Verizon's Asia foray puts Telstra in its sights

AMERICA'S largest telco, Verizon, is making a stronger push for small and mid-sized business customers through the Asian region in a move that will see it competing head-to-head with Australian providers such as Telstra.

AMERICA'S largest telco, Verizon, is making a stronger push for small and mid-sized business customers through the Asian region in a move that will see it competing head-to-head with Australian providers such as Telstra.

Verizon has "significant plans" for its secure internet and cloud computing products around the region after a company restructure earlier this year. While it is not targeting Australia specifically, it wants more business through the region as part of a global marketing drive.

Even so, the growth of Australia's services sector makes local companies a target, Verizon's chief marketing officer, John Harrobin, said.

"We believe that we are positioned to be one of the handful of players worldwide that can serve the mission-critical needs of enterprise customers," he said at Verizon's annual Asia-Pacific media forum.

The move into the region puts Verizon in direct competition with Telstra, which wants its international arm to sell more global data and telecommunications services to companies with offices around Asia.

Telstra owns an under-sea cable network in the Asia-Pacific region and Hong Kong mobile company CSL New World Mobility Group.

Telstra's chief executive, David Thodey, recently cited expansion into Asia and more multi-national corporate clients as a key strategic priority for Telstra in 2013. However, he admitted Telstra was not going after the largest companies because it was still too small.

Mr Harrobin noted that Telstra still lacked infrastructure in key growth areas in Asia.

"Telstra has done a remarkable job with respect to building a company within Australia and [has] very laudable plans to deploy globally as well.

"But when you look at where the opportunities are and the assets that are required to serve them . . . if I were to compare their asset base with other asset bases, I would probably conclude it would be harder for them to expand globally without certain partnerships."

Verizon already provides telecommunications for some Australian government departments and to companies in the financial services, mining and manufacturing industries. It is not only targeting global companies, but would happily provide cloud-computing services to medium-sized companies that only have Australian operations, Mr Harrobin said.

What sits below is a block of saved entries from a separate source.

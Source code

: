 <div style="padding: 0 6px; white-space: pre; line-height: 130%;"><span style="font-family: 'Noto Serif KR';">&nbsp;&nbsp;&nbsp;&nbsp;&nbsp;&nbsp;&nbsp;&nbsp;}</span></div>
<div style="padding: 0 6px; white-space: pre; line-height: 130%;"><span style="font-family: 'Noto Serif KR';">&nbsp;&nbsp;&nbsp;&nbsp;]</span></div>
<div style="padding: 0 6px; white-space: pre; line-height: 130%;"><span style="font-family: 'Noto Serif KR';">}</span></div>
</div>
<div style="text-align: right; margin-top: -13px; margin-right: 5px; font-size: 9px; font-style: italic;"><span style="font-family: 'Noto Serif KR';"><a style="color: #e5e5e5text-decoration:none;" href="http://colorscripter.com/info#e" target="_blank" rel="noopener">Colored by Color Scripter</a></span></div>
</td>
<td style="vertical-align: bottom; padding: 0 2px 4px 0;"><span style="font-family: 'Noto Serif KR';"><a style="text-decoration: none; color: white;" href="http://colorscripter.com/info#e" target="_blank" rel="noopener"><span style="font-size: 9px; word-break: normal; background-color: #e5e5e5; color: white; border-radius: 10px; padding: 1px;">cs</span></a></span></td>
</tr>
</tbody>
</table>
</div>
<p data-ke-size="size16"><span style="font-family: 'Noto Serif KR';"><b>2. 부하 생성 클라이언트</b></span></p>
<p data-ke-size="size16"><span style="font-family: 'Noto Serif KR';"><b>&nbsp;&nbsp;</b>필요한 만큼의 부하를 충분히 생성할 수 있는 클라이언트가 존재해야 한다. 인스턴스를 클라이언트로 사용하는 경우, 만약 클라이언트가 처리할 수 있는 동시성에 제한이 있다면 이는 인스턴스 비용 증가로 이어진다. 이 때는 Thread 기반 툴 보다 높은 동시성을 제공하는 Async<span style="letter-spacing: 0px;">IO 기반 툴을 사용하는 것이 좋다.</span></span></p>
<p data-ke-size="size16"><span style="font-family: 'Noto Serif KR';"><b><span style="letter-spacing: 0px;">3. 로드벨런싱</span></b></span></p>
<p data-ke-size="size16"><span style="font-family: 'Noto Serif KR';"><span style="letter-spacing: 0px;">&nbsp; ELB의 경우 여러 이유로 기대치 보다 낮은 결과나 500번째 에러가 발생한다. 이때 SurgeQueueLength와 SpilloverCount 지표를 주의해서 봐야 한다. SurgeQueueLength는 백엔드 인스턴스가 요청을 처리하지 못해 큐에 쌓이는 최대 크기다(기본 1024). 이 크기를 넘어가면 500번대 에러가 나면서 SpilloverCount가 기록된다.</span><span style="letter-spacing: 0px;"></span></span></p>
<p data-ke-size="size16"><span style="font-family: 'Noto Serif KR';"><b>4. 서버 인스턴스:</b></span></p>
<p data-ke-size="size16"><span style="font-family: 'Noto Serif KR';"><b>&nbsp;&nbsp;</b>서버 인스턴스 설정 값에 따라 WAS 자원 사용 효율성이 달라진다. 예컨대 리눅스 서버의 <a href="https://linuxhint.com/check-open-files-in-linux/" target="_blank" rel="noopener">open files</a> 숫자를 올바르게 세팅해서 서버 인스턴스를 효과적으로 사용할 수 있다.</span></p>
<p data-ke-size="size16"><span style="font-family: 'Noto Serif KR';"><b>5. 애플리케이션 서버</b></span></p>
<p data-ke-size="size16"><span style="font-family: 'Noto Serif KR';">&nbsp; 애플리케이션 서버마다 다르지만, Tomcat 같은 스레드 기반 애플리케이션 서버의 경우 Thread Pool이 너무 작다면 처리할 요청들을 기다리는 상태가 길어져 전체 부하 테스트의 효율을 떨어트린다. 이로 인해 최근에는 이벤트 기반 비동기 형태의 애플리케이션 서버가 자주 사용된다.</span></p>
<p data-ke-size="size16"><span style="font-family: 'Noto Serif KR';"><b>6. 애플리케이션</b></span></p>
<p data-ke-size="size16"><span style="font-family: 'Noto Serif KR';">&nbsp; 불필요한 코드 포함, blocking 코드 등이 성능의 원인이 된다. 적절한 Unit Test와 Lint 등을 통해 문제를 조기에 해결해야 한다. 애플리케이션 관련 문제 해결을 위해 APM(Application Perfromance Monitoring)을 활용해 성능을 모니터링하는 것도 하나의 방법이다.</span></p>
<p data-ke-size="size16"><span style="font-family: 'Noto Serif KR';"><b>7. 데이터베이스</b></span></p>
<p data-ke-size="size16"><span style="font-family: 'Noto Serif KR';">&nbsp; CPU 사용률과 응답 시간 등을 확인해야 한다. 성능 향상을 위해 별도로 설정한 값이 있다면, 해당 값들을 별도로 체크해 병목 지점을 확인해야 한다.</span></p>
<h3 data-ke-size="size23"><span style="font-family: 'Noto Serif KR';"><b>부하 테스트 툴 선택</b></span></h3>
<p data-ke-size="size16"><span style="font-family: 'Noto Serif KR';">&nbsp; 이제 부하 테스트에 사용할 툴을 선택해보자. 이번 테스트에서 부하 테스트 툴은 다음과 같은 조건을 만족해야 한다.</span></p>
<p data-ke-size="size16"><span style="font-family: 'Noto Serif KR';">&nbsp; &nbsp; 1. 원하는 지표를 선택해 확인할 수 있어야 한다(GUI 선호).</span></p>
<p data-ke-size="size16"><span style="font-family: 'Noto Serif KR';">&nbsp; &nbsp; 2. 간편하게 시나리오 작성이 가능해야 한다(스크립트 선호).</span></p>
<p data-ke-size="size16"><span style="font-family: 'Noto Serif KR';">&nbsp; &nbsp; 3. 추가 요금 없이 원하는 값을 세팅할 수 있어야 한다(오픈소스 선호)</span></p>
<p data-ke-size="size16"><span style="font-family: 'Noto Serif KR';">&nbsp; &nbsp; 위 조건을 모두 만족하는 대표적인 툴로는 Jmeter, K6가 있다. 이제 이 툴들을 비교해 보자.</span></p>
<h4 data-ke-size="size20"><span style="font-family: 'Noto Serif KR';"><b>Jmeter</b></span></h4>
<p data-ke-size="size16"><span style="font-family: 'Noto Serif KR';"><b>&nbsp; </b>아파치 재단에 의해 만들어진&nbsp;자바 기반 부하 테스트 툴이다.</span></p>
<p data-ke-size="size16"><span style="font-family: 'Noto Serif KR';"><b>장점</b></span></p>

IT services were moving from a premise-based service to a cloud-based service and this would be a huge disruption in the sector, he added. "It is in this discontinuity for Verizon to reposition itself in the market place and capture additional value."

Verizon merged its global wireless and global wholesale, enterprise and government divisions earlier this year to create Verizon Enterprise Solutions. This arm contributes about a quarter of Verizon's annual revenue, which reached $US110 billion ($105 billion) last year.